Extracted records
"""
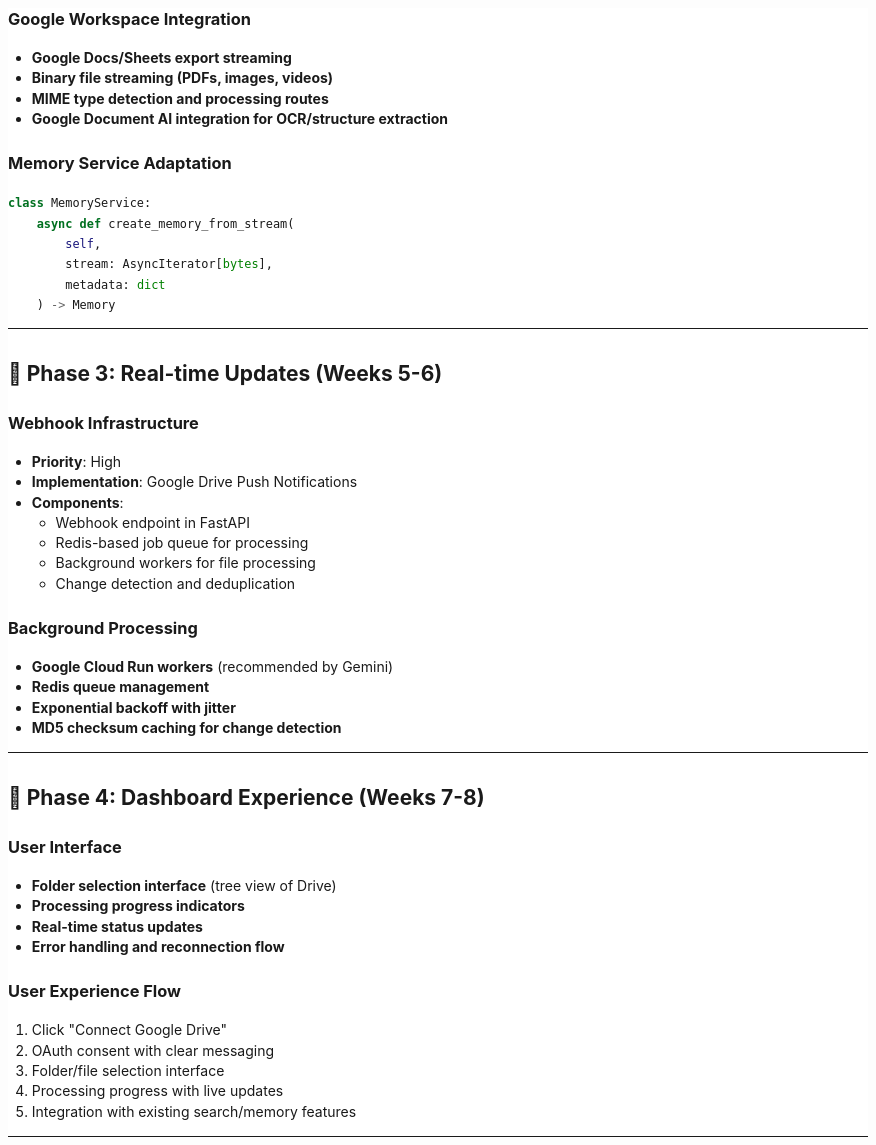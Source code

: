 ### Google Workspace Integration
- **Google Docs/Sheets export streaming**
- **Binary file streaming (PDFs, images, videos)**
- **MIME type detection and processing routes**
- **Google Document AI integration for OCR/structure extraction**

### Memory Service Adaptation
```python
class MemoryService:
    async def create_memory_from_stream(
        self, 
        stream: AsyncIterator[bytes], 
        metadata: dict
    ) -> Memory
```

---

## 🔄 Phase 3: Real-time Updates (Weeks 5-6)

### Webhook Infrastructure
- **Priority**: High
- **Implementation**: Google Drive Push Notifications
- **Components**:
  - Webhook endpoint in FastAPI
  - Redis-based job queue for processing
  - Background workers for file processing
  - Change detection and deduplication

### Background Processing
- **Google Cloud Run workers** (recommended by Gemini)
- **Redis queue management**
- **Exponential backoff with jitter**
- **MD5 checksum caching for change detection**

---

## 🎨 Phase 4: Dashboard Experience (Weeks 7-8)

### User Interface
- **Folder selection interface** (tree view of Drive)
- **Processing progress indicators**
- **Real-time status updates**
- **Error handling and reconnection flow**

### User Experience Flow
1. Click "Connect Google Drive"
2. OAuth consent with clear messaging
3. Folder/file selection interface
4. Processing progress with live updates
5. Integration with existing search/memory features

---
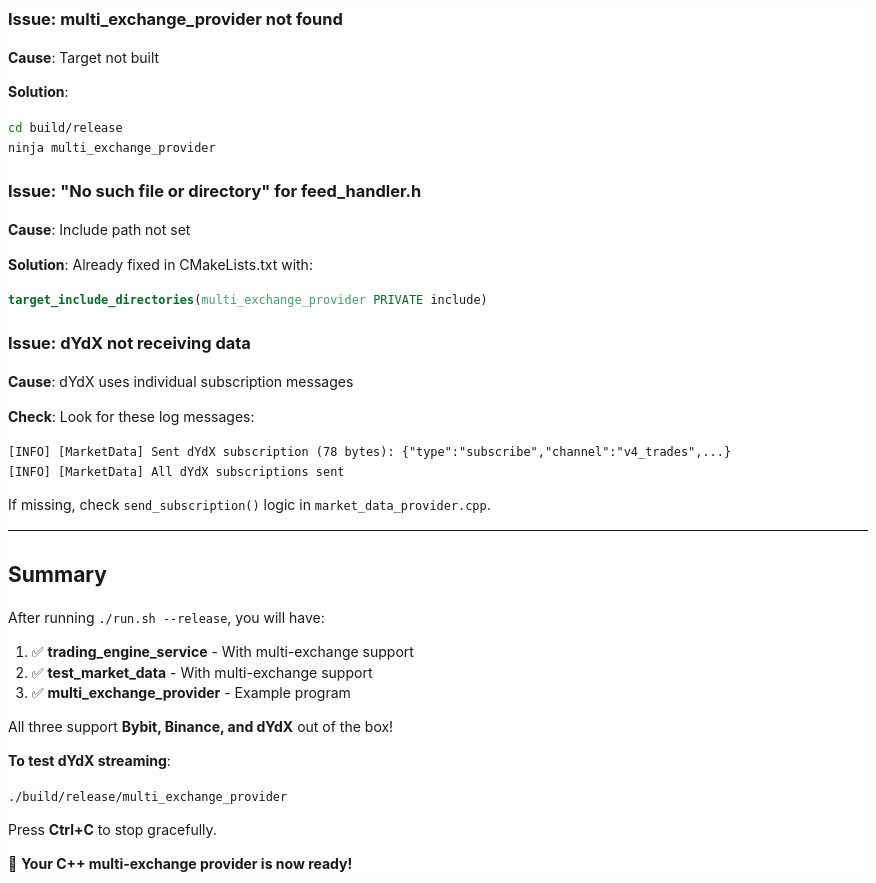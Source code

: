 ### Issue: multi_exchange_provider not found

**Cause**: Target not built

**Solution**:
```bash
cd build/release
ninja multi_exchange_provider
```

### Issue: "No such file or directory" for feed_handler.h

**Cause**: Include path not set

**Solution**: Already fixed in CMakeLists.txt with:
```cmake
target_include_directories(multi_exchange_provider PRIVATE include)
```

### Issue: dYdX not receiving data

**Cause**: dYdX uses individual subscription messages

**Check**: Look for these log messages:
```
[INFO] [MarketData] Sent dYdX subscription (78 bytes): {"type":"subscribe","channel":"v4_trades",...}
[INFO] [MarketData] All dYdX subscriptions sent
```

If missing, check `send_subscription()` logic in `market_data_provider.cpp`.

---

## Summary

After running `./run.sh --release`, you will have:

1. ✅ **trading_engine_service** - With multi-exchange support
2. ✅ **test_market_data** - With multi-exchange support  
3. ✅ **multi_exchange_provider** - Example program

All three support **Bybit, Binance, and dYdX** out of the box!

**To test dYdX streaming**:
```bash
./build/release/multi_exchange_provider
```

Press **Ctrl+C** to stop gracefully.

🚀 **Your C++ multi-exchange provider is now ready!**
"""
◆ Your assignment ◆
Once the line containing "- **Exponential backoff with jitter**" is found, it and every line through the end of the records above should be output exactly, with no pictures.

◆ Solution to this task ◆
- **Exponential backoff with jitter**
- **MD5 checksum caching for change detection**

---

## 🎨 Phase 4: Dashboard Experience (Weeks 7-8)

### User Interface
- **Folder selection interface** (tree view of Drive)
- **Processing progress indicators**
- **Real-time status updates**
- **Error handling and reconnection flow**

### User Experience Flow
1. Click "Connect Google Drive"
2. OAuth consent with clear messaging
3. Folder/file selection interface
4. Processing progress with live updates
5. Integration with existing search/memory features

---
Source code

: ### Issue: multi_exchange_provider not found

**Cause**: Target not built

**Solution**:
```bash
cd build/release
ninja multi_exchange_provider
```

### Issue: "No such file or directory" for feed_handler.h

**Cause**: Include path not set

**Solution**: Already fixed in CMakeLists.txt with:
```cmake
target_include_directories(multi_exchange_provider PRIVATE include)
```

### Issue: dYdX not receiving data

**Cause**: dYdX uses individual subscription messages

**Check**: Look for these log messages:
```
[INFO] [MarketData] Sent dYdX subscription (78 bytes): {"type":"subscribe","channel":"v4_trades",...}
[INFO] [MarketData] All dYdX subscriptions sent
```

If missing, check `send_subscription()` logic in `market_data_provider.cpp`.

---

## Summary

After running `./run.sh --release`, you will have:

1. ✅ **trading_engine_service** - With multi-exchange support
2. ✅ **test_market_data** - With multi-exchange support  
3. ✅ **multi_exchange_provider** - Example program

All three support **Bybit, Binance, and dYdX** out of the box!

**To test dYdX streaming**:
```bash
./build/release/multi_exchange_provider
```

Press **Ctrl+C** to stop gracefully.

🚀 **Your C++ multi-exchange provider is now ready!**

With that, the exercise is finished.